Look for the word "discrete" in the entries and copy each line where it appears.
• • • • • • •
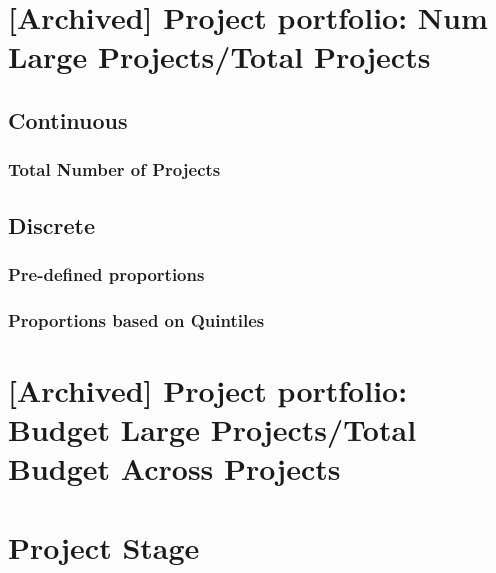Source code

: \documentclass[
]{article}
\begin{document}
\hypertarget{archived-project-portfolio-num-large-projectstotal-projects}{%
\section{{[}Archived{]} Project portfolio: Num Large Projects/Total
Projects}\label{archived-project-portfolio-num-large-projectstotal-projects}}

\hypertarget{continuous}{%
\subsection{Continuous}\label{continuous}}

\hypertarget{total-number-of-projects}{%
\subsubsection{Total Number of
Projects}\label{total-number-of-projects}}

\hypertarget{discrete}{%
\subsection{Discrete}\label{discrete}}

\hypertarget{pre-defined-proportions}{%
\subsubsection{Pre-defined proportions}\label{pre-defined-proportions}}

\hypertarget{proportions-based-on-quintiles}{%
\subsubsection{Proportions based on
Quintiles}\label{proportions-based-on-quintiles}}

\hypertarget{archived-project-portfolio-budget-large-projectstotal-budget-across-projects}{%
\section{{[}Archived{]} Project portfolio: Budget Large Projects/Total
Budget Across
Projects}\label{archived-project-portfolio-budget-large-projectstotal-budget-across-projects}}

\hypertarget{project-stage}{%
\section{Project Stage}\label{project-stage}}
\end{document}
• • • • • • •
> [Task response]:
\hypertarget{discrete}{%
\subsection{Discrete}\label{discrete}}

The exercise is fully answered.